Beneath this line are the data; copy exactly the part of them that opens with the line containing "- [] Replace" and closes with the line containing "- [done] Equivalent", and only that part.

§

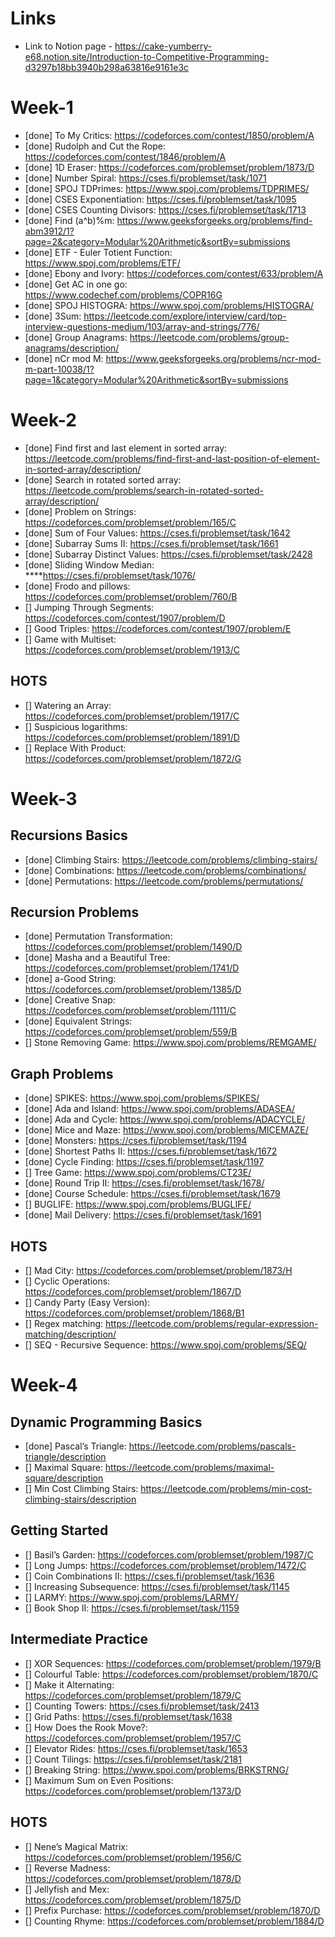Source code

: # Links
- Link to Notion page - https://cake-yumberry-e68.notion.site/Introduction-to-Competitive-Programming-d3297b18bb3940b298a63816e9161e3c
# Week-1
- [done] To My Critics: https://codeforces.com/contest/1850/problem/A  
- [done] Rudolph and Cut the Rope: https://codeforces.com/contest/1846/problem/A  
- [done] 1D Eraser: https://codeforces.com/problemset/problem/1873/D  
- [done] Number Spiral: https://cses.fi/problemset/task/1071  
- [done] SPOJ TDPrimes: https://www.spoj.com/problems/TDPRIMES/ 
- [done] CSES Exponentiation: https://cses.fi/problemset/task/1095 
- [done] CSES Counting Divisors: https://cses.fi/problemset/task/1713
- [done] Find (a^b)%m: https://www.geeksforgeeks.org/problems/find-abm3912/1?page=2&category=Modular%20Arithmetic&sortBy=submissions
- [done] ETF - Euler Totient Function: https://www.spoj.com/problems/ETF/
- [done] Ebony and Ivory: https://codeforces.com/contest/633/problem/A
- [done] Get AC in one go: https://www.codechef.com/problems/COPR16G  
- [done] SPOJ HISTOGRA: https://www.spoj.com/problems/HISTOGRA/
- [done] 3Sum: https://leetcode.com/explore/interview/card/top-interview-questions-medium/103/array-and-strings/776/  
- [done] Group Anagrams: https://leetcode.com/problems/group-anagrams/description/  
- [done] nCr mod M: https://www.geeksforgeeks.org/problems/ncr-mod-m-part-10038/1?page=1&category=Modular%20Arithmetic&sortBy=submissions 

# Week-2
- [done] Find first and last element in sorted array: https://leetcode.com/problems/find-first-and-last-position-of-element-in-sorted-array/description/
- [done] Search in rotated sorted array: https://leetcode.com/problems/search-in-rotated-sorted-array/description/
- [done] Problem on Strings: https://codeforces.com/problemset/problem/165/C
- [done] Sum of Four Values: https://cses.fi/problemset/task/1642
- [done] Subarray Sums II: https://cses.fi/problemset/task/1661
- [done] Subarray Distinct Values: https://cses.fi/problemset/task/2428
- [done] Sliding Window Median: ****https://cses.fi/problemset/task/1076/
- [done] Frodo and pillows: https://codeforces.com/problemset/problem/760/B
- [] Jumping Through Segments: https://codeforces.com/contest/1907/problem/D
- []  Good Triples: https://codeforces.com/contest/1907/problem/E
- []  Game with Multiset: https://codeforces.com/problemset/problem/1913/C
## HOTS
- [] Watering an Array: https://codeforces.com/problemset/problem/1917/C
- [] Suspicious logarithms: https://codeforces.com/problemset/problem/1891/D
- [] Replace With Product: https://codeforces.com/problemset/problem/1872/G

# Week-3
## Recursions Basics
- [done] Climbing Stairs: https://leetcode.com/problems/climbing-stairs/ 
- [done] Combinations: https://leetcode.com/problems/combinations/
- [done] Permutations: https://leetcode.com/problems/permutations/
## Recursion Problems
- [done] Permutation Transformation: https://codeforces.com/problemset/problem/1490/D
- [done] Masha and a Beautiful Tree: https://codeforces.com/problemset/problem/1741/D
- [done] a-Good String: https://codeforces.com/problemset/problem/1385/D
- [done] Creative Snap: https://codeforces.com/problemset/problem/1111/C
- [done] Equivalent Strings: https://codeforces.com/problemset/problem/559/B
- [] Stone Removing Game: https://www.spoj.com/problems/REMGAME/
## Graph Problems
- [done] SPIKES: https://www.spoj.com/problems/SPIKES/
- [done] Ada and Island: https://www.spoj.com/problems/ADASEA/
- [done] Ada and Cycle: https://www.spoj.com/problems/ADACYCLE/
- [done] Mice and Maze: https://www.spoj.com/problems/MICEMAZE/
- [done] Monsters: https://cses.fi/problemset/task/1194
- [done] Shortest Paths II: https://cses.fi/problemset/task/1672
- [done] Cycle Finding: https://cses.fi/problemset/task/1197
- [] Tree Game: https://www.spoj.com/problems/CT23E/
- [done] Round Trip II: https://cses.fi/problemset/task/1678/
- [done] Course Schedule: https://cses.fi/problemset/task/1679
- [] BUGLIFE: https://www.spoj.com/problems/BUGLIFE/
- [done] Mail Delivery: https://cses.fi/problemset/task/1691
## HOTS
- [] Mad City: https://codeforces.com/problemset/problem/1873/H
- [] Cyclic Operations: https://codeforces.com/problemset/problem/1867/D
- [] Candy Party (Easy Version): https://codeforces.com/problemset/problem/1868/B1
- [] Regex matching: https://leetcode.com/problems/regular-expression-matching/description/
- [] SEQ - Recursive Sequence: https://www.spoj.com/problems/SEQ/

# Week-4
## Dynamic Programming Basics
- [done] Pascal’s Triangle: https://leetcode.com/problems/pascals-triangle/description
- [] Maximal Square: https://leetcode.com/problems/maximal-square/description
- [] Min Cost Climbing Stairs: https://leetcode.com/problems/min-cost-climbing-stairs/description 
## Getting Started
- [] Basil’s Garden: https://codeforces.com/problemset/problem/1987/C
- [] Long Jumps: https://codeforces.com/problemset/problem/1472/C
- [] Coin Combinations II: https://cses.fi/problemset/task/1636
- [] Increasing Subsequence: https://cses.fi/problemset/task/1145
- [] LARMY: https://www.spoj.com/problems/LARMY/
- [] Book Shop II: https://cses.fi/problemset/task/1159
## Intermediate Practice
- [] XOR Sequences: https://codeforces.com/problemset/problem/1979/B
- [] Colourful Table: https://codeforces.com/problemset/problem/1870/C
- [] Make it Alternating: https://codeforces.com/problemset/problem/1879/C
- [] Counting Towers: https://cses.fi/problemset/task/2413
- [] Grid Paths: https://cses.fi/problemset/task/1638
- [] How Does the Rook Move?: https://codeforces.com/problemset/problem/1957/C
- [] Elevator Rides: https://cses.fi/problemset/task/1653
- [] Count Tilings: https://cses.fi/problemset/task/2181
- [] Breaking String: https://www.spoj.com/problems/BRKSTRNG/
- [] Maximum Sum on Even Positions: https://codeforces.com/problemset/problem/1373/D
## HOTS
- [] Nene’s Magical Matrix: https://codeforces.com/problemset/problem/1956/C
- [] Reverse Madness: https://codeforces.com/problemset/problem/1878/D
- [] Jellyfish and Mex: https://codeforces.com/problemset/problem/1875/D
- [] Prefix Purchase: https://codeforces.com/problemset/problem/1870/D
- [] Counting Rhyme: https://codeforces.com/problemset/problem/1884/D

§

Written response
- [] Replace With Product: https://codeforces.com/problemset/problem/1872/G

# Week-3
## Recursions Basics
- [done] Climbing Stairs: https://leetcode.com/problems/climbing-stairs/ 
- [done] Combinations: https://leetcode.com/problems/combinations/
- [done] Permutations: https://leetcode.com/problems/permutations/
## Recursion Problems
- [done] Permutation Transformation: https://codeforces.com/problemset/problem/1490/D
- [done] Masha and a Beautiful Tree: https://codeforces.com/problemset/problem/1741/D
- [done] a-Good String: https://codeforces.com/problemset/problem/1385/D
- [done] Creative Snap: https://codeforces.com/problemset/problem/1111/C
- [done] Equivalent Strings: https://codeforces.com/problemset/problem/559/B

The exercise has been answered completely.